Correction appended, Dec. 8, 2015
When LIFE editor Thomas Thompson reviewed Sammy Davis Jr.’s 1965 autobiography Yes I Can, he noted an unfortunate parallel between the story the book contained and the story of its release unto the world:
It seems appropriate that the week Sammy Davis’s autobiography Yes I Can was published, its author collapsed from nervous exhaustion and the New York newspaper strike prevented two prestigious Sunday reviews of his book from being published. Such bad breaks seem to follow the natural order of Sammy’s life. They are almost an unwritten final chapter in this remarkable book.

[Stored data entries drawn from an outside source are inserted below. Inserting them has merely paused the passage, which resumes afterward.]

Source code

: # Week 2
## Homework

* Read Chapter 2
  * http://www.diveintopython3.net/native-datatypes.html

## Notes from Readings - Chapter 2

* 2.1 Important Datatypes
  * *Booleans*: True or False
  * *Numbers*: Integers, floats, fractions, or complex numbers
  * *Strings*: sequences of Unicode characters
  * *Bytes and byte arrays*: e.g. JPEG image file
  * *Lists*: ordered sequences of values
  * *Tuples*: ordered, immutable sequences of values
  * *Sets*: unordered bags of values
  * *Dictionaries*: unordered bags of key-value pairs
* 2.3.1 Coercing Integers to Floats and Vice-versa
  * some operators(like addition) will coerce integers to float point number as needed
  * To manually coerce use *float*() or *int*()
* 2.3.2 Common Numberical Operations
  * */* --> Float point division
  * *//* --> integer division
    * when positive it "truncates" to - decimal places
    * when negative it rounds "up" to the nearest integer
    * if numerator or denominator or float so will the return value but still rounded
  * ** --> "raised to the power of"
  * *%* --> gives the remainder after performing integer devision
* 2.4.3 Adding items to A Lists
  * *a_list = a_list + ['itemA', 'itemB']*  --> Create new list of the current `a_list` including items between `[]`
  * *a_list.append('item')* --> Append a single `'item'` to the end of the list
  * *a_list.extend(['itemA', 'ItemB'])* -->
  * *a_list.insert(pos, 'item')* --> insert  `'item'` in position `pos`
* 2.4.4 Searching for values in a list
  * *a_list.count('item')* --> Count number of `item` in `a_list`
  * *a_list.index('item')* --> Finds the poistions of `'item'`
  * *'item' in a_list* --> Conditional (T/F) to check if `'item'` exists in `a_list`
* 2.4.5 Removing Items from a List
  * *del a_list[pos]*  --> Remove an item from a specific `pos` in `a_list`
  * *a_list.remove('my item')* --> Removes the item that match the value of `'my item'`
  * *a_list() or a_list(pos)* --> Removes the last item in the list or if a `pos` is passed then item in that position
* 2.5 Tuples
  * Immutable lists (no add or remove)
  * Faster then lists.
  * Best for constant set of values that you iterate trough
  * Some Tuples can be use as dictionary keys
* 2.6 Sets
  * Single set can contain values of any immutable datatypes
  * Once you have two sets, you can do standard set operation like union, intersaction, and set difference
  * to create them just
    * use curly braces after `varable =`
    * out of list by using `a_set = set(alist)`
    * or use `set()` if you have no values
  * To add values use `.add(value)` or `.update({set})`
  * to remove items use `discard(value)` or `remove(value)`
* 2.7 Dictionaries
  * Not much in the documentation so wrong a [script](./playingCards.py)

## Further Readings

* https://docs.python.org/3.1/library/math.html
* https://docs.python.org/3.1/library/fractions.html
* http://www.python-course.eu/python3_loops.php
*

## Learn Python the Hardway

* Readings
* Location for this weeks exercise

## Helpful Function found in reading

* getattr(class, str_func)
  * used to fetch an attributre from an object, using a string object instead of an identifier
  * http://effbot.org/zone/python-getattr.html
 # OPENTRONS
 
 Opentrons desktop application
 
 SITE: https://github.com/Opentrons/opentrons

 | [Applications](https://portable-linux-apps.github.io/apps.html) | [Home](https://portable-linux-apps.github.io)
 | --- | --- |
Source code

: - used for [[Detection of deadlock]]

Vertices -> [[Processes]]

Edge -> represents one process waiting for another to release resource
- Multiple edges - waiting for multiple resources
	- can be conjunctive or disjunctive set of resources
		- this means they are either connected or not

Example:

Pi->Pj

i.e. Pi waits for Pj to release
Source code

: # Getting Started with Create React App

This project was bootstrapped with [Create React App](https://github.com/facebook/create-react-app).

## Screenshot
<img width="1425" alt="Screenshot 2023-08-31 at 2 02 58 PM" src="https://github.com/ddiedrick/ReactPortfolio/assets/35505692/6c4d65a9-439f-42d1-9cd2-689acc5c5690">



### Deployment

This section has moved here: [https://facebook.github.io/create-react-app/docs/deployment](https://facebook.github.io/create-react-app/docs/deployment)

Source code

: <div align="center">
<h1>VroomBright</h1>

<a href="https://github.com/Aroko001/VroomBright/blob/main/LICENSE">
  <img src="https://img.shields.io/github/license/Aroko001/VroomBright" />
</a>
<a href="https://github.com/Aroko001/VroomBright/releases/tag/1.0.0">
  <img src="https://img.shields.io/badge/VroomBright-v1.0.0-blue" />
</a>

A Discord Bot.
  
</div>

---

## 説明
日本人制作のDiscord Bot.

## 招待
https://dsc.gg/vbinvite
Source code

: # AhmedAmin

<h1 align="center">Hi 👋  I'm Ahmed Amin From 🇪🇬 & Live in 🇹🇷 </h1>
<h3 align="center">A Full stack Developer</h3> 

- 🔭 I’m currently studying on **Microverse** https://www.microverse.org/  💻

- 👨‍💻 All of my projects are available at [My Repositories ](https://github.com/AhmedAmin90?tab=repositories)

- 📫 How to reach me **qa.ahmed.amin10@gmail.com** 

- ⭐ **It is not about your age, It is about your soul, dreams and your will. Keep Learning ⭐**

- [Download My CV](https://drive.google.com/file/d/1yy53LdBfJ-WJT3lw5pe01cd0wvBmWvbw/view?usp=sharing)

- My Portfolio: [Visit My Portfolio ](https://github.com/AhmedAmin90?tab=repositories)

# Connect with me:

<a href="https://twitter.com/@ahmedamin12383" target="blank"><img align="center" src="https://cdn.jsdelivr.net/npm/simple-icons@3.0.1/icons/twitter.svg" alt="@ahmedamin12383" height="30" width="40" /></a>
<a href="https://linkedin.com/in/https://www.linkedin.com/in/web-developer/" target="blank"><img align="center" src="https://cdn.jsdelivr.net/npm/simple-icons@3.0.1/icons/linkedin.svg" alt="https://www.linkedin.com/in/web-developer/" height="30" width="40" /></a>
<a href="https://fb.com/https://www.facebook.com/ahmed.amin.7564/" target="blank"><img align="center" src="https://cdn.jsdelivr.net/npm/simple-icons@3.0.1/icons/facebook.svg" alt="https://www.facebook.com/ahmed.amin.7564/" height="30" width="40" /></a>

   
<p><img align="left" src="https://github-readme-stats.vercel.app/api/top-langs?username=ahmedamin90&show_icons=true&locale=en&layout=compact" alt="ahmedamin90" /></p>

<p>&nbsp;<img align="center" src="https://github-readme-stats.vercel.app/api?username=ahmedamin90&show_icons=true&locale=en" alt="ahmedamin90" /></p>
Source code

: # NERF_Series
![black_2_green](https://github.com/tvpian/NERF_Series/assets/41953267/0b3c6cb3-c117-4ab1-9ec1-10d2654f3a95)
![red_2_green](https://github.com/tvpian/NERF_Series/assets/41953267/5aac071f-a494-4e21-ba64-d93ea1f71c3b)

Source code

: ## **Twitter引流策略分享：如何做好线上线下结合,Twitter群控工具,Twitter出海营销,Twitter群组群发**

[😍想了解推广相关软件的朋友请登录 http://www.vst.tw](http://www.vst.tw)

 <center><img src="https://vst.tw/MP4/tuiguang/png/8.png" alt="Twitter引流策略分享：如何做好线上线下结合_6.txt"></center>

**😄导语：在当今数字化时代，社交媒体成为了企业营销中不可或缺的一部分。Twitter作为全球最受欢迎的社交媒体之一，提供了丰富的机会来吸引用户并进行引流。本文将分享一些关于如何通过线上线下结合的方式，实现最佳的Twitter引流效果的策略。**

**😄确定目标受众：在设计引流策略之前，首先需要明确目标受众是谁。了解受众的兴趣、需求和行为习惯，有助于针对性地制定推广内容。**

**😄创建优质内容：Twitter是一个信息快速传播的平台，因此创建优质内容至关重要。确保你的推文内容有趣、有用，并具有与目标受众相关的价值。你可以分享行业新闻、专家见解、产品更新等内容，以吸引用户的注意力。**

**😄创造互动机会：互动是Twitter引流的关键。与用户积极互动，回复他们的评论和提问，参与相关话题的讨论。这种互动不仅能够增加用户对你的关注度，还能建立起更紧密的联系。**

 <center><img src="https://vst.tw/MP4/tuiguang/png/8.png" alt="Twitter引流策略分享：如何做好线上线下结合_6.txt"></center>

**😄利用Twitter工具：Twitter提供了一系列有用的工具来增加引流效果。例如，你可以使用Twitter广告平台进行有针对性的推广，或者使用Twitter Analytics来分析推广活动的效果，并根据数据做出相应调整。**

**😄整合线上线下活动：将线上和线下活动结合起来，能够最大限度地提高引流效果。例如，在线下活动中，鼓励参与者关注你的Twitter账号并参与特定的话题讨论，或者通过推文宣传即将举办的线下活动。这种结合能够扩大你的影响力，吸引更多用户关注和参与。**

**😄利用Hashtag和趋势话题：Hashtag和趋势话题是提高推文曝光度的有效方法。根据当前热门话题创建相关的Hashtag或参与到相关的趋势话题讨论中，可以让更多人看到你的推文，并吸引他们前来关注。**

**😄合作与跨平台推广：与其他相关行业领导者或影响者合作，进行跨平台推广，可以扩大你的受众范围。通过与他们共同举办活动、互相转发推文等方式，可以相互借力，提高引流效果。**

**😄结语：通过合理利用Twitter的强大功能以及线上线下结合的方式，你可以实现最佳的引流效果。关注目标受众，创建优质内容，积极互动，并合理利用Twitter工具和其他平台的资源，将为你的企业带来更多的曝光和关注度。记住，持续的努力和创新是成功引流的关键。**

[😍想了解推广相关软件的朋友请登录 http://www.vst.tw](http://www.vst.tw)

Davis’ life was, indeed, marked by many hardships. At 28, he nearly lost his life to a car crash that left him with one eye. His remarkable success as a singer, dancer and star of screen and stage did not shield him from the pain of racism, both subtle and overt. (He was once turned away from an Upper East Side supper club as the band inside played the theme song from his Broadway musical Mr. Wonderful.) On the other hand, he felt rejected by many in the black community who criticized him for what they perceived as his ingratiating himself with whites, including his second wife, the Swedish actress May Britt.
Nevertheless, the spirit LIFE photographer Leonard McCombe captured when he spent time with Davis and Britt in 1964 was one of exuberant charisma—the same charisma, certainly, that earned him the nickname “Mr. Show Business.” Davis, who would have been 90 today, died of throat cancer in 1990, but thankfully, McCombe preserved that spirit on film for posterity.
Correction: An earlier version of this story incorrectly stated the year of Davis’ birth. He was born in 1925.